Resting microglia react to Aß42 fibrils but do not detect oligomers or oligomer-induced neuronal damage.

ABSTRACT

In Alzheimer's disease (AD), amyloid-ß (Aß) deposits accumulate in the brain parenchyma and contain fibrils of aggregated heterogeneous Aß peptides. In addition to fibrils, Aß aggregates into stable soluble species (termed Aß oligomers), which are increasingly viewed as the key drivers of early neurodegenerative events in AD. Aß aggregates stimulate microglia recruitment and activation. In the AD brain, microglia surround Aß deposits, activate, and abnormally produce inflammatory mediators, contributing to AD pathogenesis. However, it remains unclear to which of the conformationally diverse Aß species microglia specifically react. Here, we explore the "sensor" capability of murine microglia.
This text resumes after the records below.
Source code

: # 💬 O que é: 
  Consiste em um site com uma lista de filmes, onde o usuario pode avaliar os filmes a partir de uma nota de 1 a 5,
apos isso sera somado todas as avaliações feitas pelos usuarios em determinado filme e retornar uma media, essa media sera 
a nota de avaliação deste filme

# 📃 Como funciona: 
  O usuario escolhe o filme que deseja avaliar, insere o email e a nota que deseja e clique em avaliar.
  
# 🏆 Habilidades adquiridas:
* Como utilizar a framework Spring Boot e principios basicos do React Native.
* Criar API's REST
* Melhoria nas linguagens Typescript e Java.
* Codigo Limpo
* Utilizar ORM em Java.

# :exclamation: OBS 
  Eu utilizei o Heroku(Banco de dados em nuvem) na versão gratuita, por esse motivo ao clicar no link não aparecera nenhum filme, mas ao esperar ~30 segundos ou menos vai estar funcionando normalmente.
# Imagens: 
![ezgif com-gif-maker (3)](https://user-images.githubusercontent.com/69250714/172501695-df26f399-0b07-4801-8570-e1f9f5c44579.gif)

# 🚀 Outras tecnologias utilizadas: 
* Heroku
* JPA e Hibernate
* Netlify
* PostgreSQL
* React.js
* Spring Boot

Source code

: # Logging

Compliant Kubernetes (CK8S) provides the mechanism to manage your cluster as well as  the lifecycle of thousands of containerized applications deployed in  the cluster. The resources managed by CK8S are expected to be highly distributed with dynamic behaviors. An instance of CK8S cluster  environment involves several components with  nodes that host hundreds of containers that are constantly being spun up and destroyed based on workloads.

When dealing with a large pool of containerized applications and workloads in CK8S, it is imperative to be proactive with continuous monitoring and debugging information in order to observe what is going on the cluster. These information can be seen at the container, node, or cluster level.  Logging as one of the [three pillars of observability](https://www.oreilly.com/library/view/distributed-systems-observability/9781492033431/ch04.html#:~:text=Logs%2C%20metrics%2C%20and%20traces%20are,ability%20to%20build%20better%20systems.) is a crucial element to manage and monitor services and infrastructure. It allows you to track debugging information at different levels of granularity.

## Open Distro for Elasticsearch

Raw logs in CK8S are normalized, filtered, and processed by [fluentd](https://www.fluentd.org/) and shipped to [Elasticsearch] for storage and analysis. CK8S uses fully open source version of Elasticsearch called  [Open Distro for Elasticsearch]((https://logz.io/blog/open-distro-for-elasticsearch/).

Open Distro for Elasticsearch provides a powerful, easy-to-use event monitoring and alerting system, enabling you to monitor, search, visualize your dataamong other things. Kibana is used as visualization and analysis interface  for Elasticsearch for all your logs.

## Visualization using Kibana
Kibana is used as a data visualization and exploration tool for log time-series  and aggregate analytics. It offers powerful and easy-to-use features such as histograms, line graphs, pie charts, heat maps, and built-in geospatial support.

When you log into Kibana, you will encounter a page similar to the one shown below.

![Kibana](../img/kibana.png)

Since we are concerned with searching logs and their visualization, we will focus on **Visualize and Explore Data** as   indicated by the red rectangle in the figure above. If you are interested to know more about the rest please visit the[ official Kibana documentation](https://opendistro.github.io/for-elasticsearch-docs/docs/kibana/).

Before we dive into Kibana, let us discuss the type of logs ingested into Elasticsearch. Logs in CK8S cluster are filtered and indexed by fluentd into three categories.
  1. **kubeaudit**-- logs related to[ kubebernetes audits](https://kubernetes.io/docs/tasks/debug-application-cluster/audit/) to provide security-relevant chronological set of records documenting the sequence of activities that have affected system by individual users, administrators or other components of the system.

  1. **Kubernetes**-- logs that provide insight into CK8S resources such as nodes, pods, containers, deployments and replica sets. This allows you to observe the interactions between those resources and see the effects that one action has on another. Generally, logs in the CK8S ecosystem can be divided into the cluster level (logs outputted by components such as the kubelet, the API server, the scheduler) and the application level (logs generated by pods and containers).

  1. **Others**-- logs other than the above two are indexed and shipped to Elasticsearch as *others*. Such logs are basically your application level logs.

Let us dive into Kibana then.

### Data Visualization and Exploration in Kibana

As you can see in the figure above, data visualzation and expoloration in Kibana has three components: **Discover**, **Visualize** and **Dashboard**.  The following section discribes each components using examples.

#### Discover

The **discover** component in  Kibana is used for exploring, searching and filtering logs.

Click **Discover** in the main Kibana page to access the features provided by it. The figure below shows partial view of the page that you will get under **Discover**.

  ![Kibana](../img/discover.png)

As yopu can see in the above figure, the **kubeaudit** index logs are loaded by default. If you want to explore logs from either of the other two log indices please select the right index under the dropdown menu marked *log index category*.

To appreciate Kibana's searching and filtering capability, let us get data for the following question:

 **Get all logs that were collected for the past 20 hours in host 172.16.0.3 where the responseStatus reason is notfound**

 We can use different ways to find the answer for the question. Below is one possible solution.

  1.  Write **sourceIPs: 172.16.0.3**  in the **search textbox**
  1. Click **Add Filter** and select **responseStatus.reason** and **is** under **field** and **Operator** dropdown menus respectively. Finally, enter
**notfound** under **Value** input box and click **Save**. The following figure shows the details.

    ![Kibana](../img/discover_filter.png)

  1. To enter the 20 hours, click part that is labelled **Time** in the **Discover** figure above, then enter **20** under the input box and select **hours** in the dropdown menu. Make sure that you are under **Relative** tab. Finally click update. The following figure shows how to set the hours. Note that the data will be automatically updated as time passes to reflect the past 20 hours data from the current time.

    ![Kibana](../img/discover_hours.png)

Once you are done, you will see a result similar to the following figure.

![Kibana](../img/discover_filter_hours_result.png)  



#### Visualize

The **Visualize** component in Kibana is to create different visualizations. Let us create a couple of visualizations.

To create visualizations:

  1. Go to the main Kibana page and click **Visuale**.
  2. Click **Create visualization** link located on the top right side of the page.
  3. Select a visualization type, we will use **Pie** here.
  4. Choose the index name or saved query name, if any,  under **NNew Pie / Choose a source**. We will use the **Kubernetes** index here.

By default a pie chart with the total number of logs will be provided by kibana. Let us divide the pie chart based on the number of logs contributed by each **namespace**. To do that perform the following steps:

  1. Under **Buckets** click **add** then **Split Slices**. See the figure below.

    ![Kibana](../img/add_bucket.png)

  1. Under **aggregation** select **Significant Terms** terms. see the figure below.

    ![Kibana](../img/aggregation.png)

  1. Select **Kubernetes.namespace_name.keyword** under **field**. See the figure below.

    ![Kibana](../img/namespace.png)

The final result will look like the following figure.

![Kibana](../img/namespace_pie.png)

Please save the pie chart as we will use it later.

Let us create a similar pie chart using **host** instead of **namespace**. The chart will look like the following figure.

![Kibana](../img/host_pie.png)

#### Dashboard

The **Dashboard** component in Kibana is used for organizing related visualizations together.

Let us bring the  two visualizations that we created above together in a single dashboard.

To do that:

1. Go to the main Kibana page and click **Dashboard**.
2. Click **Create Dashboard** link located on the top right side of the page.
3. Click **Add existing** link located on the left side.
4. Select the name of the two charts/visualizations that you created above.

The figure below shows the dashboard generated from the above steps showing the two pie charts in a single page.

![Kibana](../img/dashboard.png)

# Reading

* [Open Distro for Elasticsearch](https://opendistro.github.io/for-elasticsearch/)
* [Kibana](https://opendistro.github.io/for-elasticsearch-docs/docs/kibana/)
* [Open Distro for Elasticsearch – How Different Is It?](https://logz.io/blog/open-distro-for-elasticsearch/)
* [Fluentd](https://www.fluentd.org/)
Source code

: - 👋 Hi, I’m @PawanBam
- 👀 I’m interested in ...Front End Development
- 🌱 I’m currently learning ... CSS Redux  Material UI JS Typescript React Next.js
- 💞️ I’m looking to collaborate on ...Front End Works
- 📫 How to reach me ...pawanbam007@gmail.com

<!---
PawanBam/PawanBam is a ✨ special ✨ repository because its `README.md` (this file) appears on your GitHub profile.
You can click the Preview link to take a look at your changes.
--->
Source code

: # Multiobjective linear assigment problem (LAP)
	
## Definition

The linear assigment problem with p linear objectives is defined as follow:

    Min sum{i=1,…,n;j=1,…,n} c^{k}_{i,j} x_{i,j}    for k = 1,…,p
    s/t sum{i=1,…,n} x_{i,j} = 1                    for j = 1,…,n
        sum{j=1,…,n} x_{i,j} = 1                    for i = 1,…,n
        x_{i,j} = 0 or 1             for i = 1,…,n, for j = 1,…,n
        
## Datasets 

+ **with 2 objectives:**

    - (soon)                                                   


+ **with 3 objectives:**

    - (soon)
We examine whether they can detect and discriminate the toxic Aß oligomers, Aß fibrils, and Aß-induced neuronal damage and investigate whether they are activated by diverse human Aß species cell autonomously or through neuron-derived factors. We find that, on aggregation in vitro, Aß42 peptides form stable oligomers and fibrils, which are neurotoxic and trigger dendritic spine loss in mature primary mouse hippocampal neurons. Further, in resting primary murine microglia, Aß42 fibrils induce a pattern of expression of inflammatory genes typical of the classical inflammatory response induced by infectious agents (e.g., the bacterial toxin lipopolysaccharide). Conversely, Aß42 oligomers never elicit a microglia inflammatory response, whether applied alone, in combination with neuron-derived secreted factors, or in contact with neurons. Thus, microglia strongly react to Aß42 fibrils, but do not sense Aß oligomers or oligomer-induced neuronal damage. This suggests that early neurotoxic species can escape detection by microglia, leading to the chronic unfolding of amyloid pathology in AD.